Home > Survive the Night(5)

Survive the Night(5)
Author: Riley Sager

   “Well, your chariot awaits,” Josh says as he pats the roof of the car. “Not quite a limousine, but it’ll get us where we need to go.”

   Charlie takes a moment to examine the car. The slate-gray Pontiac Grand Am—to her eye, at least—looks far from junky. Exterior freshly washed. No obvious scratches or dents. Definitely no tinted windows. Charlie can see right into the front seat, which is blessedly empty. It’s the kind of car her father might drive, if he was still around. Sensible. Hopefully dependable. A car built to blend in with the crowd.

   Josh eyes the box and suitcases at her feet. “I didn’t think you’d be bringing that much. You plan on being gone awhile?”

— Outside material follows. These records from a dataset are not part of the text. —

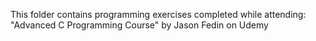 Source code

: This folder contains programming exercises completed while attending: "Advanced C Programming Course" by Jason Fedin on Udemy
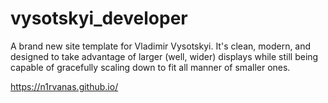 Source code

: # vysotskyi_developer

A brand new site template for Vladimir Vysotskyi. It's clean, modern, and designed
to take advantage of larger (well, wider) displays while still being capable of gracefully
scaling down to fit all manner of smaller ones.

https://n1rvanas.github.io/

   “Hopefully not too long,” Charlie says, not meaning it but also wondering if she secretly does. And why shouldn’t she want that? Doesn’t she owe it to Robbie to at least try to come back for the spring semester? Doesn’t she owe it to herself?

   Even though Maddy’s the reason she’s doing all this, Charlie knows she’d disapprove.

   You’re being an idiot, darling. That’s what Maddy would have said about her plan to leave campus.

   “Is there enough room for it all?” Charlie says.

   “Plenty,” Josh says as he quickly moves to the back of the car and unlocks the trunk.

   Charlie grabs the cardboard box and starts to carry it toward the open trunk. Josh swoops in before she can get near it, taking the box from her arms and leaving Charlie only with her backpack.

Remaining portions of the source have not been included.